Saturday, August 31, 2013

Singapore ~ Balestier Road (Balestier Market)

At the opposite of the Fragrance Hotel, you can find a market next to Boon Tong Kee.

Balestier Market - 411 Balestier Road
Balestier Market is built in the early 1920s, Balestier Market provided local vendors with a permanent place to sell their produce. The original market, which was described in 1924 as being "secluded but busy", was an open-air-affair; a roof was added only in 1925. During the Second World War, the market served as a centre for distributing food rations. Due to its proximity to a dark timber bridge said to have spanned the Whampoa River, the market was popularly referred to as Or Kio, which means "Black Bridge" in Hokkien.

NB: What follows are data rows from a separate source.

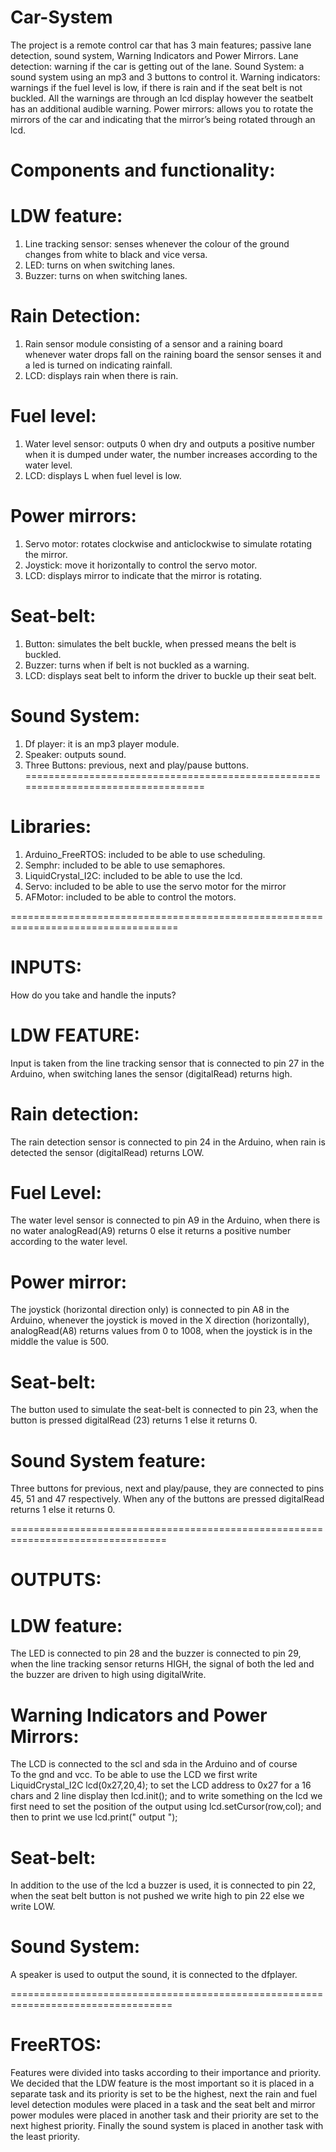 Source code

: # Car-System
The project is a remote control car that has 3 main features; passive lane detection, sound system, Warning Indicators and Power Mirrors. 
Lane detection: warning if the car is getting out of the lane. 
Sound System: a sound system using an mp3 and 3 buttons to control it. 
Warning indicators: warnings if the fuel level is low, if there is rain and if the seat belt is not buckled. All the warnings are through an lcd display however the seatbelt has an additional audible warning. 
Power mirrors: allows you to rotate the mirrors of the car and indicating that the mirror’s being rotated through an lcd. 

# Components and functionality: 

# LDW feature: 
1. Line tracking sensor:  senses whenever the colour of the ground changes from white to black and vice versa.
2. LED: turns on when switching lanes.
3. Buzzer: turns on when switching lanes.  


# Rain Detection:
1. Rain sensor module consisting of a sensor and a raining board whenever water drops fall on the raining board the sensor senses it and a led is turned on indicating rainfall.
2. LCD: displays rain when there is rain. 

# Fuel level: 
1. Water level sensor: outputs 0 when dry and outputs a positive number when it is dumped under water, the number increases according to the water level. 
2. LCD: displays L when fuel level is low. 

# Power mirrors: 
1. Servo motor: rotates clockwise and anticlockwise to simulate rotating the mirror.
2. Joystick: move it horizontally to control the servo motor.
3. LCD: displays mirror to indicate that the mirror is rotating. 

# Seat-belt: 
1. Button: simulates the belt buckle, when pressed means the belt is buckled.
2. Buzzer: turns when if belt is not buckled as a warning. 
3. LCD: displays seat belt to inform the driver to buckle up their seat belt. 

# Sound System: 
1. Df player: it is an mp3 player module. 
2. Speaker: outputs sound. 
3. Three Buttons: previous, next and play/pause buttons. 
==================================================================================

# Libraries:
1. Arduino_FreeRTOS: included to be able to use scheduling. 
2. Semphr: included to be able to use semaphores. 
3. LiquidCrystal_I2C: included to be able to use the lcd. 
4. Servo: included to be able to use the servo motor for the mirror 
5. AFMotor: included to be able to control the motors. 

===================================================================================

# INPUTS: 
How do you take and handle the inputs? 

# LDW FEATURE: 
Input is taken from the line tracking sensor that is connected to pin 27 in the Arduino, when switching lanes the sensor (digitalRead) returns high. 
# Rain detection: 
The rain detection sensor is connected to pin 24 in the Arduino, when rain is detected the sensor (digitalRead) returns LOW. 
# Fuel Level: 
The water level sensor is connected to pin A9 in the Arduino, when there is no water analogRead(A9) returns 0 else it returns a positive number according to the water level. 
# Power mirror: 
The joystick (horizontal direction only) is connected to pin A8 in the Arduino, whenever the joystick is moved in the X direction (horizontally), analogRead(A8) returns values from 0 to 1008, when the joystick is in the middle the value is 500. 
# Seat-belt: 
The button used to simulate the seat-belt is connected to pin 23, when the button is pressed digitalRead (23) returns 1 else it returns 0. 
# Sound System feature: 
Three buttons for previous, next and play/pause, they are connected to pins 45, 51 and 47 respectively. When any of the buttons are pressed digitalRead returns 1 else it returns 0.   

=================================================================================

# OUTPUTS: 

# LDW feature: 
The LED is connected to pin 28 and the buzzer is connected to pin 29, when the line tracking sensor returns HIGH, the signal of both the led and the buzzer are driven to high using digitalWrite. 
# Warning Indicators and Power Mirrors: 
The LCD is connected to the scl and sda in the Arduino and of course  
To the gnd and vcc. To be able to use the LCD we first write LiquidCrystal_I2C lcd(0x27,20,4);  to set the LCD address to 0x27 for a 16 chars and 2 line display then lcd.init(); and to write something on the lcd we first need to set the position of the output using lcd.setCursor(row,col); and then to print we use lcd.print(" output "); 
# Seat-belt: 
In addition to the use of the lcd a buzzer is used, it is connected to pin 22, when the seat belt button is not pushed we write high to pin 22 else we write LOW. 
# Sound System: 
A speaker is used to output the sound, it is connected to the dfplayer. 

==================================================================================

# FreeRTOS: 
Features were divided into tasks according to their importance and priority. We decided that the LDW feature is the most important so it is placed in a separate task and its priority is set to be the highest, next the rain and fuel level detection modules were placed in a task and the seat belt and mirror power modules were placed in another task and their priority are set to the next highest priority. Finally the sound system is placed in another task with the least priority. 

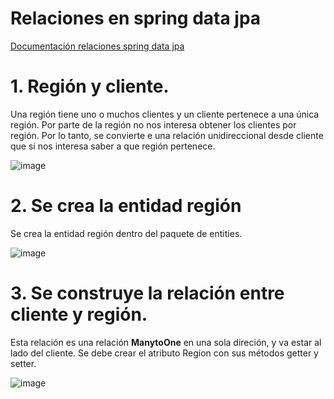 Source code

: # Relaciones en spring data jpa

[Documentación relaciones spring data jpa](https://www.adictosaltrabajo.com/2020/04/02/hibernate-onetoone-onetomany-manytoone-y-manytomany/)

# 1. Región y cliente. 

Una región tiene uno o muchos clientes y un cliente pertenece a una única región. Por parte de la región no nos interesa obtener los clientes por región. Por lo tanto, se convierte e una relación unidireccional desde cliente que si nos interesa saber a que región pertenece.  

![image](https://user-images.githubusercontent.com/31961588/156847559-791a4e02-125d-402e-925a-27cd0be338e9.png)

# 2. Se crea la entidad región

Se crea la entidad región dentro del paquete de entities. 

![image](https://github.com/crodrigr/spring-boot-angular-confenalco/assets/31961588/49ace39b-6b91-4890-a09e-55948fdfb2cb)

# 3. Se construye la relación entre cliente y región. 

Esta relación es una relación **ManytoOne** en una sola direción, y va estar al lado del cliente. Se debe crear el atributo Region con sus métodos getter y setter.

![image](https://github.com/crodrigr/spring-boot-angular-confenalco/assets/31961588/9fd40234-a99f-46f8-b595-5ae24b90f96a)
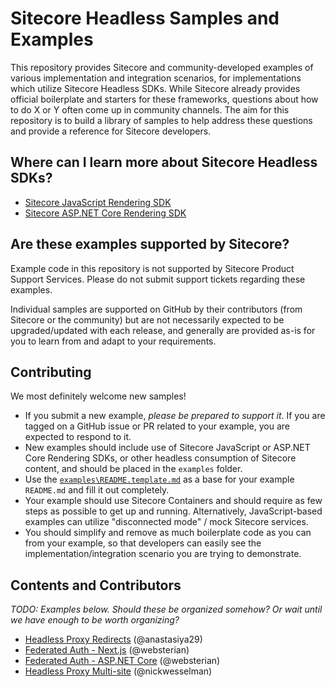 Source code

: # Sitecore Headless Samples and Examples
This repository provides Sitecore and community-developed examples of various implementation and integration scenarios, for implementations which utilize Sitecore Headless SDKs. While Sitecore already provides official boilerplate and starters for these frameworks, questions about how to do X or Y often come up in community channels. The aim for this repository is to build a library of samples to help address these questions and provide a reference for Sitecore developers.

## Where can I learn more about Sitecore Headless SDKs?
* [Sitecore JavaScript Rendering SDK](https://jss.sitecore.com/)
* [Sitecore ASP.NET Core Rendering SDK](https://doc.sitecore.com/developers/101/developer-tools/en/sitecore-headless-development.html)

## Are these examples supported by Sitecore?
Example code in this repository is not supported by Sitecore Product Support Services. Please do not submit support tickets regarding these examples.

Individual samples are supported on GitHub by their contributors (from Sitecore or the community) but are not necessarily expected to be upgraded/updated with each release, and generally are provided as-is for you to learn from and adapt to your requirements.

## Contributing
We most definitely welcome new samples!

* If you submit a new example, _please be prepared to support it_. If you are tagged on a GitHub issue or PR related to your example, you are expected to respond to it.
* New examples should include use of Sitecore JavaScript or ASP.NET Core Rendering SDKs, or other headless consumption of Sitecore content, and should be placed in the `examples` folder.
* Use the [`examples\README.template.md`](examples\README.template.md) as a base for your example `README.md` and fill it out completely.
* Your example should use Sitecore Containers and should require as few steps as possible to get up and running. Alternatively, JavaScript-based examples can utilize "disconnected mode" / mock Sitecore services.
* You should simplify and remove as much boilerplate code as you can from your example, so that developers can easily see the implementation/integration scenario you are trying to demonstrate.

## Contents and Contributors

_TODO: Examples below. Should these be organized somehow? Or wait until we have enough to be worth organizing?_

* [Headless Proxy Redirects](examples/headless-proxy-redirects) (@anastasiya29)
* [Federated Auth - Next.js](examples/federated-auth-nextjs) (@websterian)
* [Federated Auth - ASP.NET Core](examples/federated-auth-netcore) (@websterian)
* [Headless Proxy Multi-site](examples/headless-proxy-multisite) (@nickwesselman)
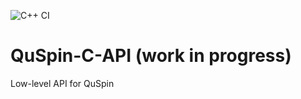 ![C++ CI](https://github.com/QuSpin/QuSpin-C-API/actions/workflows/cpp_api_test.yml/badge.svg)

# QuSpin-C-API (work in progress)
Low-level API for QuSpin


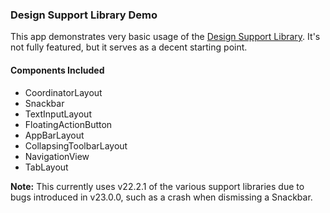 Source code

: ### Design Support Library Demo

This app demonstrates very basic usage of the [Design Support Library](http://android-developers.blogspot.com/2015/05/android-design-support-library.html). It's not fully featured, but it serves as a decent starting point.

#### Components Included
* CoordinatorLayout
* Snackbar
* TextInputLayout
* FloatingActionButton
* AppBarLayout
* CollapsingToolbarLayout
* NavigationView
* TabLayout

__Note:__ This currently uses v22.2.1 of the various support libraries due to bugs introduced in v23.0.0, such as a crash when dismissing a Snackbar. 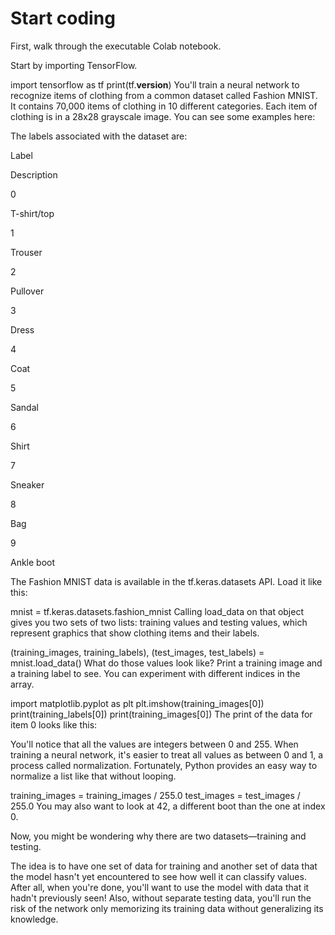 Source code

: # Start coding

First, walk through the executable Colab notebook.

Start by importing TensorFlow.


import tensorflow as tf
print(tf.__version__)
You'll train a neural network to recognize items of clothing from a common dataset called Fashion MNIST. It contains 70,000 items of clothing in 10 different categories. Each item of clothing is in a 28x28 grayscale image. You can see some examples here:



The labels associated with the dataset are:

Label

Description

0

T-shirt/top

1

Trouser

2

Pullover

3

Dress

4

Coat

5

Sandal

6

Shirt

7

Sneaker

8

Bag

9

Ankle boot

The Fashion MNIST data is available in the tf.keras.datasets API. Load it like this:


mnist = tf.keras.datasets.fashion_mnist
Calling load_data on that object gives you two sets of two lists: training values and testing values, which represent graphics that show clothing items and their labels.


(training_images, training_labels), (test_images, test_labels) = mnist.load_data()
What do those values look like? Print a training image and a training label to see. You can experiment with different indices in the array.


import matplotlib.pyplot as plt
plt.imshow(training_images[0])
print(training_labels[0])
print(training_images[0])
The print of the data for item 0 looks like this:



You'll notice that all the values are integers between 0 and 255. When training a neural network, it's easier to treat all values as between 0 and 1, a process called normalization. Fortunately, Python provides an easy way to normalize a list like that without looping.


training_images  = training_images / 255.0
test_images = test_images / 255.0
You may also want to look at 42, a different boot than the one at index 0.

Now, you might be wondering why there are two datasets—training and testing.

The idea is to have one set of data for training and another set of data that the model hasn't yet encountered to see how well it can classify values. After all, when you're done, you'll want to use the model with data that it hadn't previously seen! Also, without separate testing data, you'll run the risk of the network only memorizing its training data without generalizing its knowledge. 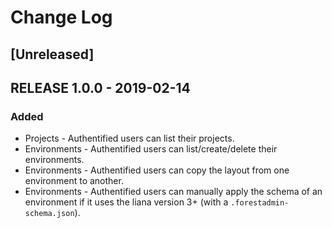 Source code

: # Change Log

## [Unreleased]

## RELEASE 1.0.0 - 2019-02-14
### Added
- Projects - Authentified users can list their projects.
- Environments - Authentified users can list/create/delete their environments.
- Environments - Authentified users can copy the layout from one environment to another.
- Environments - Authentified users can manually apply the schema of an environment if it uses the liana version 3+ (with a `.forestadmin-schema.json`).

Such early attempts by the authorities to set up permanent market spaces were in part to remove temporary hawkers who would otherwise sell their wares by the roadside as well as to improve the licensing and regulation of hawkers. Perhaps to elude the authorities and avoid paying license fees, some hawkers continued to sell from makeshift stalls by the roadside.

The original market consisted of a row of small huts with a pitched zinc roof. This facility was renovated in 1999. Unfortunately, the number of vendors had fallen by then, so customers preferred to do their marketing at the bigger Whampoa Market (also known as Tua Pah Sat or "Big Market") at Whampoa Drive. As business dwindled, many stallholders who had been at Balestier Markter over generations close to retire when the market closed for redevelopment in 2004. Today, the only surviving "rural" market on mainland Singpaore houses a food court serving local favourites. The market building was gazetted as a conserved building on 1 December 2003.

The market and its neighbourhood offer hungry visitor a wealth of dining choices such as chicken rice and bak kut teh. Bak kut teh is a dish consisting of pork ribs stewed with spices, and served with rice, vegetables and you tiao (fried dough fritters). Old-time fans of this dish would wash down their meal with freshly Chinese tea to help cleanse the body of the oils and fats consumed. There are at least eight bak kut teh sellers along Balestier Road.

However, during this period Balestier Market is under construction. I have no chance to taste the food and enjoy the local delicacies.